WORK REQUIRED -> Check each line of the data below for the string "Please", then report how many lines have it and nothing else.

___ SOURCE DATA ___

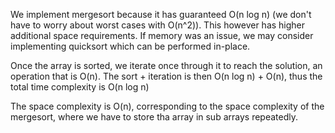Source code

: We implement mergesort because it has guaranteed O(n log n) (we don't have to worry about worst cases with O(n^2)). 
This however has higher additional space requirements. If memory was an issue, we may consider implementing quicksort which can be performed in-place.

Once the array is sorted, we iterate once through it to reach the solution, an operation that is O(n). The sort + iteration is then O(n log n) + O(n), thus the
total time complexity is O(n log n)

The space complexity is O(n), corresponding to the space complexity of the mergesort, where we have to store tha array in sub arrays repeatedly.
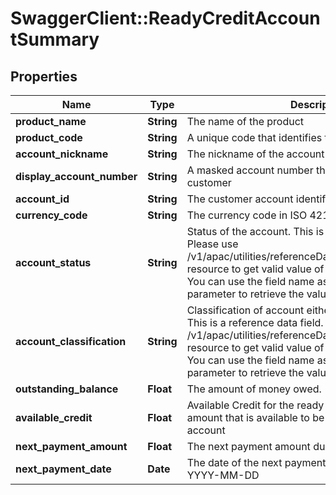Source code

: # SwaggerClient::ReadyCreditAccountSummary

## Properties
Name | Type | Description | Notes
------------ | ------------- | ------------- | -------------
**product_name** | **String** | The name of the product | [optional] 
**product_code** | **String** | A unique code that identifies the product | [optional] 
**account_nickname** | **String** | The nickname of the account assigned by the customer | [optional] 
**display_account_number** | **String** | A masked account number that can be displayed to the customer | [optional] 
**account_id** | **String** | The customer account identifier in encrypted format. | [optional] 
**currency_code** | **String** | The currency code in ISO 4217 format | [optional] 
**account_status** | **String** | Status of the account. This is a reference data field. Please use /v1/apac/utilities/referenceData/{accountStatus} resource to get valid value of this field with description. You can use the field name as the referenceCode parameter to retrieve the values. | [optional] 
**account_classification** | **String** | Classification of account either as ASSET or LIABILITY. This is a reference data field. Please use /v1/apac/utilities/referenceData/{accountClassification} resource to get valid value of this field with description. You can use the field name as the referenceCode parameter to retrieve the values. | [optional] 
**outstanding_balance** | **Float** | The amount of money owed. | [optional] 
**available_credit** | **Float** | Available Credit for the ready credit account. It is the amount that is available to be charged to a ready credit account | [optional] 
**next_payment_amount** | **Float** | The next payment amount due | [optional] 
**next_payment_date** | **Date** | The date of the next payment in ISO 8601 date format YYYY-MM-DD | [optional] 

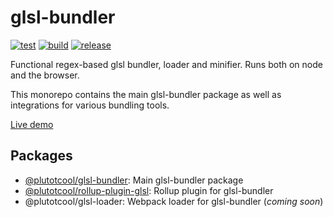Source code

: # glsl-bundler

[![test](https://github.com/plutotcool/glsl-bundler/actions/workflows/test.yml/badge.svg)](https://github.com/plutotcool/glsl-bundler/actions/workflows/test.yml)
[![build](https://github.com/plutotcool/glsl-bundler/actions/workflows/build.yml/badge.svg)](https://github.com/plutotcool/glsl-bundler/actions/workflows/build.yml)
[![release](https://github.com/plutotcool/glsl-bundler/actions/workflows/release.yml/badge.svg)](https://github.com/plutotcool/glsl-bundler/actions/workflows/release.yml)

Functional regex-based glsl bundler, loader and minifier. Runs both on node and the browser.

This monorepo contains the main glsl-bundler package as well as integrations for various bundling tools.

[Live demo](https://glsl-bundler.vercel.app)

## Packages

- [@plutotcool/glsl-bundler](packages/glsl-bundler): Main glsl-bundler package
- [@plutotcool/rollup-plugin-glsl](packages/rollup-plugin-glsl): Rollup plugin for glsl-bundler
- @plutotcool/glsl-loader: Webpack loader for glsl-bundler (*coming soon*)
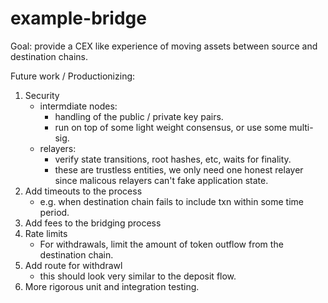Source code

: # example-bridge

Goal: provide a CEX like experience of moving assets between source and destination chains.

Future work / Productionizing:
1. Security
   - intermdiate nodes: 
      - handling of the public / private key pairs. 
      - run on top of some light weight consensus, or use some multi-sig.
   - relayers: 
      - verify state transitions, root hashes, etc, waits for finality.
      - these are trustless entities, we only need one honest relayer since malicous relayers can't fake application state. 
2. Add timeouts to the process
   - e.g. when destination chain fails to include txn within some time period.
3. Add fees to the bridging process
4. Rate limits
   - For withdrawals, limit the amount of token outflow from the destination chain.
5. Add route for withdrawl
   - this should look very similar to the deposit flow. 
6. More rigorous unit and integration testing.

___

EXERCISE RESULT -> 2